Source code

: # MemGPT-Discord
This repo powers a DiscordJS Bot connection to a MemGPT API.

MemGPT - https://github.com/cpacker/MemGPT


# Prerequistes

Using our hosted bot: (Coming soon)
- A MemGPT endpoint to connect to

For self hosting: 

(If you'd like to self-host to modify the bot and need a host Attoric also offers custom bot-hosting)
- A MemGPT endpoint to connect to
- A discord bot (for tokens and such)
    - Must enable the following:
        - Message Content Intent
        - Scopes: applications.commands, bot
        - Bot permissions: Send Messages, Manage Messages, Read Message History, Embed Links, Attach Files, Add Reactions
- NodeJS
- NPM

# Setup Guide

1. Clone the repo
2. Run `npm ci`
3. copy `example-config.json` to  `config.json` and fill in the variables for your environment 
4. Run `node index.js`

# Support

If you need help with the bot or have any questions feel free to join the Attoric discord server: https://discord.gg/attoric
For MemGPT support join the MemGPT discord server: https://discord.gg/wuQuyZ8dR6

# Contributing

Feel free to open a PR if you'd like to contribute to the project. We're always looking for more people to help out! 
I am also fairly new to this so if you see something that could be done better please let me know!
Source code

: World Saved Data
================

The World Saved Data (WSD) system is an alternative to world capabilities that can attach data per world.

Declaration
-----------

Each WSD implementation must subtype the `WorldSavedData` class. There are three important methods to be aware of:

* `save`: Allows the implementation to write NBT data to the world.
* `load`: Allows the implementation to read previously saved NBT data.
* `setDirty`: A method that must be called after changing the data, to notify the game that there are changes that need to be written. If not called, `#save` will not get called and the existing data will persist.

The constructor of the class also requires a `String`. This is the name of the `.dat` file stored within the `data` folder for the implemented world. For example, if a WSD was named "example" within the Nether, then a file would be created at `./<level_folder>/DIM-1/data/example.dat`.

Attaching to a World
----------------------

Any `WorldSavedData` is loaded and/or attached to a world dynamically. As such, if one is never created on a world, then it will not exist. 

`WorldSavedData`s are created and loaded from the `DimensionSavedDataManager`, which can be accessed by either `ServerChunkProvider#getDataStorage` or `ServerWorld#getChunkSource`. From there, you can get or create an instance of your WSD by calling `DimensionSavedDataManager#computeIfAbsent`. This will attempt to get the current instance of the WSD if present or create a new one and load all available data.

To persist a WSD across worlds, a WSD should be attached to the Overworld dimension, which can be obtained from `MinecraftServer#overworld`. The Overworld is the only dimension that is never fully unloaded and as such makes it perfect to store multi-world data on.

=-=-=

### WHAT TO WORK ON
Please find every line in the listing that holds the string "which" and copy it.

### EXERCISE RESULT
`WorldSavedData`s are created and loaded from the `DimensionSavedDataManager`, which can be accessed by either `ServerChunkProvider#getDataStorage` or `ServerWorld#getChunkSource`. From there, you can get or create an instance of your WSD by calling `DimensionSavedDataManager#computeIfAbsent`. This will attempt to get the current instance of the WSD if present or create a new one and load all available data.
To persist a WSD across worlds, a WSD should be attached to the Overworld dimension, which can be obtained from `MinecraftServer#overworld`. The Overworld is the only dimension that is never fully unloaded and as such makes it perfect to store multi-world data on.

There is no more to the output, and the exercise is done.